— Exercise details —
Out of the listing below, copy every line that carries the string "false".

— Data for review —
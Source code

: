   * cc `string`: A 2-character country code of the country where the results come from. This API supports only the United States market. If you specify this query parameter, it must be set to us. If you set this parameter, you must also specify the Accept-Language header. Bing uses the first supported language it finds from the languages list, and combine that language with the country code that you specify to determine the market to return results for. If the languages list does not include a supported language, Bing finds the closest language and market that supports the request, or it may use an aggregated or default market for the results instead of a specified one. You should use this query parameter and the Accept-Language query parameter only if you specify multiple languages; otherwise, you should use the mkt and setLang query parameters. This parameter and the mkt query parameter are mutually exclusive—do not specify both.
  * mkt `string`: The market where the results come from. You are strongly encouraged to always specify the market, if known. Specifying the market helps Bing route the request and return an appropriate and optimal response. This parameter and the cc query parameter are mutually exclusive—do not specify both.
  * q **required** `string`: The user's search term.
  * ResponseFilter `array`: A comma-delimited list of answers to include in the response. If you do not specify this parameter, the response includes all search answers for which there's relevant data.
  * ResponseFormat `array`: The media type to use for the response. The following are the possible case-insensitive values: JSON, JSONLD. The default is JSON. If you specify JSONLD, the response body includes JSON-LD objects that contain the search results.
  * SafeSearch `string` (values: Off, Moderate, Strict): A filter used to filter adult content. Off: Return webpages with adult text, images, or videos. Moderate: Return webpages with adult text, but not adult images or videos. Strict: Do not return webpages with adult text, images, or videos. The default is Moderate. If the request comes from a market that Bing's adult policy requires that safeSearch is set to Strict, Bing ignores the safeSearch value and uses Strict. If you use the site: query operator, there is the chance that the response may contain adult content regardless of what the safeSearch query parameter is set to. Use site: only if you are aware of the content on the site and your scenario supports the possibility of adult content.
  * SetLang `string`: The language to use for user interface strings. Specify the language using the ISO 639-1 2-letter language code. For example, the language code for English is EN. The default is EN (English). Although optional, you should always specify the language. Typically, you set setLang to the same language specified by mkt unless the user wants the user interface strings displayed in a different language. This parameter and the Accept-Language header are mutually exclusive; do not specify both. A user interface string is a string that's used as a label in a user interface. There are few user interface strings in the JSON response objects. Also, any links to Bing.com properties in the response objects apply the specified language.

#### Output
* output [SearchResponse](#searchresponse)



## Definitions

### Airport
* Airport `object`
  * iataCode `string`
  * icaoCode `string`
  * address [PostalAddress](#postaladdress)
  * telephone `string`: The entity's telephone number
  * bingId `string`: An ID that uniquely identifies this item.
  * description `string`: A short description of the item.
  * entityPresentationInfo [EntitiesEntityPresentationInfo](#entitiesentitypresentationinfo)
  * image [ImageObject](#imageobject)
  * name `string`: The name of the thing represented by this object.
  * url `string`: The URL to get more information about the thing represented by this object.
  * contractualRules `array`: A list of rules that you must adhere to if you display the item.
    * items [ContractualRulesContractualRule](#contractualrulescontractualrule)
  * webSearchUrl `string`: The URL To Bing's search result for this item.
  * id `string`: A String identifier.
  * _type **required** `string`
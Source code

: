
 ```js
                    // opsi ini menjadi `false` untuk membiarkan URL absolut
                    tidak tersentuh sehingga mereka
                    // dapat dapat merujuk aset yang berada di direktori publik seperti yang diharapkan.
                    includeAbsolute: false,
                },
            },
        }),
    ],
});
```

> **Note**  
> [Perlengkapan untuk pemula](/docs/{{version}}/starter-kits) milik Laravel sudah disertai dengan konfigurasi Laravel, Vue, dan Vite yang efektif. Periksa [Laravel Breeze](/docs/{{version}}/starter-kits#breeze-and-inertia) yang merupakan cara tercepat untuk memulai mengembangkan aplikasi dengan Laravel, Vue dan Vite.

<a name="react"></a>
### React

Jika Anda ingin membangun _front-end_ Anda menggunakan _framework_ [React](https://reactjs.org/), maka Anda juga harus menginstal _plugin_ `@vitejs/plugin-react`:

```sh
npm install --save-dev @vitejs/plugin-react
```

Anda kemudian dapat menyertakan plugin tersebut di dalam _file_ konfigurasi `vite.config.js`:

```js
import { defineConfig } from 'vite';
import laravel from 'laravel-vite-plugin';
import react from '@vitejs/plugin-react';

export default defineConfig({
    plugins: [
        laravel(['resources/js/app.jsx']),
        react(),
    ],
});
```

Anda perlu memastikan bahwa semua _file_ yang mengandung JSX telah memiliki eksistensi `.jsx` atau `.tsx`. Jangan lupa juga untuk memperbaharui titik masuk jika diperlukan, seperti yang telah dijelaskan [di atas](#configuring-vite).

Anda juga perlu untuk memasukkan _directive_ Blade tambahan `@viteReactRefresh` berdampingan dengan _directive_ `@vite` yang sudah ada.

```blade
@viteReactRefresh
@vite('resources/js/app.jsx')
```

— Problem solution —
                    // opsi ini menjadi `false` untuk membiarkan URL absolut
                    includeAbsolute: false,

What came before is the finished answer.